Extracted records
- - - -

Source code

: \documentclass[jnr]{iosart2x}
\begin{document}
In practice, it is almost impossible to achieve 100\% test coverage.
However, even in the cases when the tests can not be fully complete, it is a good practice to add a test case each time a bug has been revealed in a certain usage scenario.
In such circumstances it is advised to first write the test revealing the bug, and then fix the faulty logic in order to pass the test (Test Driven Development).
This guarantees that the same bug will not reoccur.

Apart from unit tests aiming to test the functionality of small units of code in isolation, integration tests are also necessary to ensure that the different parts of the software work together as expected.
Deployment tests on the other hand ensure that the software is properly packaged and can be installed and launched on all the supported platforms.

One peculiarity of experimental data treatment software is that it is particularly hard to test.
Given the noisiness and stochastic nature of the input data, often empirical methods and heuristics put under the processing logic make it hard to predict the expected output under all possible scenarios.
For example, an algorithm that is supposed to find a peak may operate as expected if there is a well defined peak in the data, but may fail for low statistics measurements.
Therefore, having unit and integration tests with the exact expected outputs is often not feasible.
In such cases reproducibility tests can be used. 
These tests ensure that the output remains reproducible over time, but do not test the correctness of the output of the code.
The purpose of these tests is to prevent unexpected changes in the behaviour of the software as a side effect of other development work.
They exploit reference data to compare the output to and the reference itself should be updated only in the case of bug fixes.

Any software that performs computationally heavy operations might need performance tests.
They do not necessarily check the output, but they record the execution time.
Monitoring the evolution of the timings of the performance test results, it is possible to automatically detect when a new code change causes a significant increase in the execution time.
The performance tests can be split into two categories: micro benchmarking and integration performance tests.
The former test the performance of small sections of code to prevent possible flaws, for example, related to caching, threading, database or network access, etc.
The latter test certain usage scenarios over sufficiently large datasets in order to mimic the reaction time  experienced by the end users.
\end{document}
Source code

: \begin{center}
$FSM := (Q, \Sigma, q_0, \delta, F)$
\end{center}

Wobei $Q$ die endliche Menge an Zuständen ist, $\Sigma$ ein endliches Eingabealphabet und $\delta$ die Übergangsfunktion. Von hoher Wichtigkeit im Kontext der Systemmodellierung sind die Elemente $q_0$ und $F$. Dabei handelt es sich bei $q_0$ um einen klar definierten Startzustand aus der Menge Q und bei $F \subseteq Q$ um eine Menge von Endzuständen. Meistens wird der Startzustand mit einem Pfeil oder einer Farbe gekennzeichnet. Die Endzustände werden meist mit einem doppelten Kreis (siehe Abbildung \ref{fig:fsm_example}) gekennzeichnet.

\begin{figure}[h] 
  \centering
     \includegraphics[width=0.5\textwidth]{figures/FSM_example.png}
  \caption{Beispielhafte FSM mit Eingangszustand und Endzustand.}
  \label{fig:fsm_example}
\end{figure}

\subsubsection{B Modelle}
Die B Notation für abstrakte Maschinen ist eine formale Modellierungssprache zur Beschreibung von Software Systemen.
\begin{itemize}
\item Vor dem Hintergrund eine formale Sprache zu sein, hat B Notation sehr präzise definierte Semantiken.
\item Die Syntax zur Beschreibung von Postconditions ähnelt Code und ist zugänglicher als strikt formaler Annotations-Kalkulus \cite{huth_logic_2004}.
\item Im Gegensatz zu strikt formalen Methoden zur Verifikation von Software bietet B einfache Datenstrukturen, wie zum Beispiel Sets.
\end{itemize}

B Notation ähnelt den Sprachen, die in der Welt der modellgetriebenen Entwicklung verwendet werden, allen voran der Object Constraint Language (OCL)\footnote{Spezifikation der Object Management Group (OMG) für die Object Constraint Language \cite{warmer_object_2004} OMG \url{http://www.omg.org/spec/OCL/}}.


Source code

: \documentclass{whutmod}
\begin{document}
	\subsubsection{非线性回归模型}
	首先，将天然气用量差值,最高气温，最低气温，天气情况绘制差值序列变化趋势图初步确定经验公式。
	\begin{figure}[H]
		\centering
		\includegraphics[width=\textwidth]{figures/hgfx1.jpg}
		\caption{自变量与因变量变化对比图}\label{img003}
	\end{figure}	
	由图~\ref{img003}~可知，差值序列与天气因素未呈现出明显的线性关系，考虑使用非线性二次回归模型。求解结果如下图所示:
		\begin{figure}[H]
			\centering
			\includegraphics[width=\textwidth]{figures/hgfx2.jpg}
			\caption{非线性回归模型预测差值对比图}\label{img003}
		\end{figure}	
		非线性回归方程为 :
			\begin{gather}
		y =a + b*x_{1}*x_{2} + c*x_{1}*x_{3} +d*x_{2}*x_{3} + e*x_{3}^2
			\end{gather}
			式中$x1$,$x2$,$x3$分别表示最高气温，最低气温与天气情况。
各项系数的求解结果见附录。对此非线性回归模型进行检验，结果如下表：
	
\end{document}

- - - -

Which of the lines above hold the string "order"? Copy each one.

**Output of the task:**
In such circumstances it is advised to first write the test revealing the bug, and then fix the faulty logic in order to pass the test (Test Driven Development).
The latter test certain usage scenarios over sufficiently large datasets in order to mimic the reaction time  experienced by the end users.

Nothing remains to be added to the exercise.